Designing a Rule Engine for Industrial Automation

Master industrial rule engines: from simple alerts to complex multi-device workflows. Learn how Proxus combines visual rules with C# scripting to handle 10,000+ rules per second with zero allocation overhead.

Industrial automation projects typically start with a simple requirement:

"Send an alarm if this tag exceeds that value."

But real plants quickly outgrow simple threshold checks.
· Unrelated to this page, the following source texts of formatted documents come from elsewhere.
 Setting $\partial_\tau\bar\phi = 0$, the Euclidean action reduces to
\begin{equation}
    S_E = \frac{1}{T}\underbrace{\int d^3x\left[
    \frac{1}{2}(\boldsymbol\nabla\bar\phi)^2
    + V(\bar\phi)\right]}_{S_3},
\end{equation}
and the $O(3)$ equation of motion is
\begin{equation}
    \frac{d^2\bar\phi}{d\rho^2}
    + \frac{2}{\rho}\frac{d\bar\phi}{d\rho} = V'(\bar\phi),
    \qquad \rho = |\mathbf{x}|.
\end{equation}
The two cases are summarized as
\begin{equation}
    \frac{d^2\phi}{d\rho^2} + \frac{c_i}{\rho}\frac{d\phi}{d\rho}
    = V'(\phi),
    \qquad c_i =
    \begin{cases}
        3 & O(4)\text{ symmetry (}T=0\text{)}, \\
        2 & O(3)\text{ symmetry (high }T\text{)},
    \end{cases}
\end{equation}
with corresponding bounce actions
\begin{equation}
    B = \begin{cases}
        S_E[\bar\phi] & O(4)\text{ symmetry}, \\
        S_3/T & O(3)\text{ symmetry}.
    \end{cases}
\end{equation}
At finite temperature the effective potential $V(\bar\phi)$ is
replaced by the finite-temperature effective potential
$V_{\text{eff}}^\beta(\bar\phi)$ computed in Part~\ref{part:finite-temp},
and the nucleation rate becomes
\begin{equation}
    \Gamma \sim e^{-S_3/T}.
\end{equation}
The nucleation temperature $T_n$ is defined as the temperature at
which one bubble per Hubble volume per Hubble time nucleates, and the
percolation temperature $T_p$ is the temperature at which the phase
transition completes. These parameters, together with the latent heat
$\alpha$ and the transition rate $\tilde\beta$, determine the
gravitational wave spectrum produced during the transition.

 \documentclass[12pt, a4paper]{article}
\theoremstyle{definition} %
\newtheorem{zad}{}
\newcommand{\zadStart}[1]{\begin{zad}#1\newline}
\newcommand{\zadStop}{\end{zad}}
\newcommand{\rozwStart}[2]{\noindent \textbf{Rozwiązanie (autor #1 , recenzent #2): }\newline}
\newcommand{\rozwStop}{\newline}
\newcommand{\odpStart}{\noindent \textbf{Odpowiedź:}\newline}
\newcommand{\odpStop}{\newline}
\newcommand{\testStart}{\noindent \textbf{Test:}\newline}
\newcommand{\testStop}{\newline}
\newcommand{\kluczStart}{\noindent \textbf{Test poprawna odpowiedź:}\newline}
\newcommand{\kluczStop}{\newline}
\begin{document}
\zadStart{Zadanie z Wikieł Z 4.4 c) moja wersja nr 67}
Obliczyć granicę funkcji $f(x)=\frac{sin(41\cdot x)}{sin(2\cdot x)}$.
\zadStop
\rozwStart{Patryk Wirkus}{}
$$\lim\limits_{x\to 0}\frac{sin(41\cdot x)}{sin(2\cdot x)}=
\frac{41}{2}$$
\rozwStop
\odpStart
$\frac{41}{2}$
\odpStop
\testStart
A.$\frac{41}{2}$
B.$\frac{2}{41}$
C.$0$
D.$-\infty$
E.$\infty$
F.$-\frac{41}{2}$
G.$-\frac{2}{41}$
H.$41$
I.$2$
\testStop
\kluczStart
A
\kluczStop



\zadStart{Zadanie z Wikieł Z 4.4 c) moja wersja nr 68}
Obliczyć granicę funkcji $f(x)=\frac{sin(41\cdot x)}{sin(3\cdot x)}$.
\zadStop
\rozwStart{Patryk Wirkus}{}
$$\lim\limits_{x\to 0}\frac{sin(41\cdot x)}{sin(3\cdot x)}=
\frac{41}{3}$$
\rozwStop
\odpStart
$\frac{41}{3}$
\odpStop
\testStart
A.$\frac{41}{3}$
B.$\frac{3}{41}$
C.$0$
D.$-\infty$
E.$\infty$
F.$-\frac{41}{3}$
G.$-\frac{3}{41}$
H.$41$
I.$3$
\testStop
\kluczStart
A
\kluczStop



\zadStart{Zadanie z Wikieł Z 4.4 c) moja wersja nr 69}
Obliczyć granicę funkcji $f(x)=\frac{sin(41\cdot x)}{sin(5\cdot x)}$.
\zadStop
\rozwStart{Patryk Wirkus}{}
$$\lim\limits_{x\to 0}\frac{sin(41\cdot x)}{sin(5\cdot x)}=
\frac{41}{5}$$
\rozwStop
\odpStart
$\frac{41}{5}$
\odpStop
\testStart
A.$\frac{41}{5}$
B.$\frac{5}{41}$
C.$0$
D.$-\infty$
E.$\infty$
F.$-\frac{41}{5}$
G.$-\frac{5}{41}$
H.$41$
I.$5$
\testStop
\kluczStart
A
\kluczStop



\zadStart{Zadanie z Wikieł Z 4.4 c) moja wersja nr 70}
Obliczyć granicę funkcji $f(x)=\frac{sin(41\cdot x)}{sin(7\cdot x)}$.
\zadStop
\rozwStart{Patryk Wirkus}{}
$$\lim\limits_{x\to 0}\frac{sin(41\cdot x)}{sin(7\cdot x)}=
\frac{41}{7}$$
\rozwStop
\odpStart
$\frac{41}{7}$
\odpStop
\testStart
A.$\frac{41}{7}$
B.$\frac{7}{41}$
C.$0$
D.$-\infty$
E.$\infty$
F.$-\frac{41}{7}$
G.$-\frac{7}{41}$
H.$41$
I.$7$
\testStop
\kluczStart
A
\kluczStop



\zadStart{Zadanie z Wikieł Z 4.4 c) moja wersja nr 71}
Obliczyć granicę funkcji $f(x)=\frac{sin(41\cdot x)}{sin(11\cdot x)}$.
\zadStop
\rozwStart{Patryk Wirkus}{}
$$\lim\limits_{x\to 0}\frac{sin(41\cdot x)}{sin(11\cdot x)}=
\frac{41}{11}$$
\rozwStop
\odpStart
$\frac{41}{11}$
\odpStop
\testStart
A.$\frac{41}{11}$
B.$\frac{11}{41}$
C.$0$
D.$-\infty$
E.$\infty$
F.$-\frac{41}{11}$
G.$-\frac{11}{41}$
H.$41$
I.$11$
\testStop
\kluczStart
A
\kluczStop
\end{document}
Within weeks, customers ask for:

Multi‑step workflows (IF X THEN Y, THEN Z)
Time-based dependencies (IF X for >5 minutes THEN...)
Dependencies across multiple lines or sites (IF Line1.OEE < 60% AND Line2.Running THEN...)
Integration with ERP, CMMS, and ticketing systems (THEN create SAP maintenance order)
Feedback loops and state machines (Rule A triggers Rule B, which triggers Rule A again?)

Most off-the-shelf rule engines falter here. They either offer simplicity (and shatter under complex logic) or complexity (and require a PhD to understand). Proxus takes a different approach: combining visual rules for the 80% case with code for the 20% case, all on a single, unified execution runtime that scales to 10,000+ rules per second.

The Problem with Traditional Rule Engines

Before diving into Proxus's solution, let's understand why rule engines are so hard:

Challenge #1: Scope Creep

A simple threshold rule grows into a state machine. What started as "alert when temp > 80°C" becomes "alert when temp > 80°C for >2 minutes, but not if we're in cooldown mode, but do alert if temp > 85°C immediately."

Challenge #2: Multi-Device Correlation

"Trigger alarm when Robot A is running AND Pressure Sensor B shows declining pressure AND not in maintenance window." This requires:

Reading multiple devices
Correlating their states
Checking context (time windows, override flags)
Triggering actions conditionally

Challenge #3: Performance at Scale

A plant with 5,000 devices and 2,000 rules needs to evaluate millions of conditions per second. A naive approach (query database for each rule, parse JSON) hits performance limits fast.

Challenge #4: Versioning & Deployment

When you update a rule, how do you:

Test it without affecting production?
Roll back if it causes issues?
Track which version is running where?

Most rule engines offer poor answers.

Proxus Rule Engine: Visual + Code Unified

Proxus solves these by offering two complementary approaches on a single runtime:

1. Visual Rule Builder (No-Code)

For engineers without programming background, the visual rule builder provides an intuitive drag-and-drop interface. Think of it as "Excel for automation."

Building Blocks

Triggers (When to evaluate)

Tag change: Rule triggers when a specific tag changes value
Schedule: Rule triggers on time-based patterns (daily 8 AM, every hour, etc.)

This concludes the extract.